Art or Science: The Perils and Possibilities of Survey Sampling in the Evolving Online World

evolving online world

Introduction

Survey research is a relatively new endeavor in the history of business and science, and the nature of how we identify respondents and capture data has changed considerably over its short life span. From door to door, to telephone, to online, to online mobile, the nature of how research is conducted has been constantly morphing.

Interviewer effects and impact of interfaces have been important issues that the survey research world has grappled with. But one thing that has changed, more than anything else, is the way we connect with the people who answer our surveys; our sample.

We’ve come a long way from the days in which George Gallup attempted true probability sampling by sending people out to knock on carefully selected doors across America. Today, sample mainly comes from a variety of online sources including communities, publishers, advertisements and social media sites. Increasingly, the sample used commercially is an unpredictable blend of all these sources.

But what effect does this have? Does the source of the sample have an impact on who is responding and how they respond? How do people’s motivations for doing surveys fit with how we approach them? Is our approach to “sample” making it more difficult to obtain good data? What are the implications for reliability? And what does that mean for the long term viability of our industry?

These are important questions. Ones that we, as an industry, cannot afford to ignore. If we do, they threaten to undermine to the basic premise of our offering.

In this post we review the results of a series of studies comparing the findings from different sample sources, including publishers, individual panels, and “river” sample, in the US and Canada. We compare across sources and over time.
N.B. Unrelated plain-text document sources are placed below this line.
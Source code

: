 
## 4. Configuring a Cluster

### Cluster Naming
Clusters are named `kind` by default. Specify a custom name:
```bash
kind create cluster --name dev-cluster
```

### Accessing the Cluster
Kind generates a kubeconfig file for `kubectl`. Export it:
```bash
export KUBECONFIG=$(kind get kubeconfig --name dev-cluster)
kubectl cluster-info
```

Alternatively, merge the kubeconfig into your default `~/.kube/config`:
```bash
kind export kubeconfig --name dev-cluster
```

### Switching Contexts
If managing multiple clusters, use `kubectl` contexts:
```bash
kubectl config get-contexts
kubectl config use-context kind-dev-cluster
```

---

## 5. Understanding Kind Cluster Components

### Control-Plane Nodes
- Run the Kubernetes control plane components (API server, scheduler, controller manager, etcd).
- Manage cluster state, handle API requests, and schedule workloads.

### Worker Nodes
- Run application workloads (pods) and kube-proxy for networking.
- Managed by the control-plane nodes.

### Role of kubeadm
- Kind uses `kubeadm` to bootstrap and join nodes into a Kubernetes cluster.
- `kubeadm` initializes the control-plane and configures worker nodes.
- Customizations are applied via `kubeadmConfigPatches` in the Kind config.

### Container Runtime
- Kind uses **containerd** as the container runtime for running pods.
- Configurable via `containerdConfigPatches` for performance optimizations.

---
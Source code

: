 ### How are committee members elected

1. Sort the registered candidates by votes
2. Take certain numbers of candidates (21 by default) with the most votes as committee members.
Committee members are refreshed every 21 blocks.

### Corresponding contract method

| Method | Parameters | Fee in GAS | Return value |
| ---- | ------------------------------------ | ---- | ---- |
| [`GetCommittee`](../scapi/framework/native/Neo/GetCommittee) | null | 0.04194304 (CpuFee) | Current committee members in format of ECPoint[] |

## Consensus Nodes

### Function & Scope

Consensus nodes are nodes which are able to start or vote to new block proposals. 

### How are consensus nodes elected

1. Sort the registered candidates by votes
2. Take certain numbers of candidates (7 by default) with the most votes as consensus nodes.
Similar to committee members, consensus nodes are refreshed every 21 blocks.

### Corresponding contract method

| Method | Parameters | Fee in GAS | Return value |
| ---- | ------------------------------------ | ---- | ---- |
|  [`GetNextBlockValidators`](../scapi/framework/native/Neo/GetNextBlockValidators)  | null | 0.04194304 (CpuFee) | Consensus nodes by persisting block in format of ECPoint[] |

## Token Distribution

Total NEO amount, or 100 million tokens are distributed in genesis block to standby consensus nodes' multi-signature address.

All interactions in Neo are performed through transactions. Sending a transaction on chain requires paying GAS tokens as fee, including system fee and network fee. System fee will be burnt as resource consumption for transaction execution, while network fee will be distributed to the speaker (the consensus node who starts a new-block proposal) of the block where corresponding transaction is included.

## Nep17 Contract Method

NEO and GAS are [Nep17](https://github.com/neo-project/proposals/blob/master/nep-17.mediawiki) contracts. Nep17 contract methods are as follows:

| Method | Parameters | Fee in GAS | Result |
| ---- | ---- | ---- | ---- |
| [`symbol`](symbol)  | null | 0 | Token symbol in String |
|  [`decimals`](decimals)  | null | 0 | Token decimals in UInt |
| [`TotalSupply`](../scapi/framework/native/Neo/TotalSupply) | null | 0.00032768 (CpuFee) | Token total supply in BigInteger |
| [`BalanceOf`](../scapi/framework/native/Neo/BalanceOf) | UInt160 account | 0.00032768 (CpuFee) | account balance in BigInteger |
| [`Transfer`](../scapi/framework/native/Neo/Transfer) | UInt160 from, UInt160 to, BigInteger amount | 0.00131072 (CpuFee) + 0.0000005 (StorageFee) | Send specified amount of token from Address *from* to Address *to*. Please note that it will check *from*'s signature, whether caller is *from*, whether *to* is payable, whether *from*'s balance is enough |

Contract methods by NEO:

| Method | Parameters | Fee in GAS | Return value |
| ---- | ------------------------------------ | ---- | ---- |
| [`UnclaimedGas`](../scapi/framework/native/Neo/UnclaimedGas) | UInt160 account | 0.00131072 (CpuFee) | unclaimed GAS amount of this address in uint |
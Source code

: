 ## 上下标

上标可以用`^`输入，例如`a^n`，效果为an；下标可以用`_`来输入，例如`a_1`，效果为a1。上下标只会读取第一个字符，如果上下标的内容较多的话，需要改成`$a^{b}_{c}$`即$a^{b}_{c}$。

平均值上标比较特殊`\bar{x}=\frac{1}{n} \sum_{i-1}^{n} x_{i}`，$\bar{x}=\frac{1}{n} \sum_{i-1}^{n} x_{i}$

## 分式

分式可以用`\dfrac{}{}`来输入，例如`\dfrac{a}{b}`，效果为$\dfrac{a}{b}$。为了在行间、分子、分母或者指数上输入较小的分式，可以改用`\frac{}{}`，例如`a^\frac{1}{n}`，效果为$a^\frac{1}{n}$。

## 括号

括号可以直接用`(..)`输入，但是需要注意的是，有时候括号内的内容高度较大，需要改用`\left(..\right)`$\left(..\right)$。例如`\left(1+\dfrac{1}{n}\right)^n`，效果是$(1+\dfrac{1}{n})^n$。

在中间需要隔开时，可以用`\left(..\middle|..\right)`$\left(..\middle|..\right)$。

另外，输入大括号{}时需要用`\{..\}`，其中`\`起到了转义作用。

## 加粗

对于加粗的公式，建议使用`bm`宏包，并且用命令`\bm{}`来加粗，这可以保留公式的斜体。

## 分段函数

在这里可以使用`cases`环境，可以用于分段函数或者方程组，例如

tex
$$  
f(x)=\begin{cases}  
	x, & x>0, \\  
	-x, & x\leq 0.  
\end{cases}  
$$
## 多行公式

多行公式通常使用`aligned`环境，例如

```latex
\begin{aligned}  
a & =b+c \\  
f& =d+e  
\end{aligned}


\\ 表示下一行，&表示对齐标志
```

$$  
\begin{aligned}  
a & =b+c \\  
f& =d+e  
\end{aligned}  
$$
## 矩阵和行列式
We draw on large tracking studies, as well as studies conducted specifically to focus on particular sample sources.

In the face of evidence of both reliability and unreliability, bias and accuracy, we consider the role sample source has on determining whether survey research can or should be considered a science.

We conclude by asking all of us in the industry to question how we can change our practices to treat respondents more like people, and less like the commodity we commonly call “sample”.

The death and probability sampling

Real probability sampling became extinct many, many years ago, largely before market research really took off as a discipline and business. As an industry we’ve struggled along with varied attempts to provide representative—or at least reproducible—samples. Adapting to the times, we have used face to face interviews, mail surveys, phone surveys and online surveys, all of which have their biases.

As society has changed, response rates have declined and the best way to reach representative samples has been transformed by how technology mediates our lives. In the past few years, the industry has discovered new ways to source respondents that magically both reduce costs and increase our ability to find “sample” that will fill our difficult quotas. But, as we will see, this low price sample has other costs.

The samples the market industry uses are convenience samples that attempt to represent the population in a way that is reproducible and representative of other markers of reality. Some do this in more or less convincing ways.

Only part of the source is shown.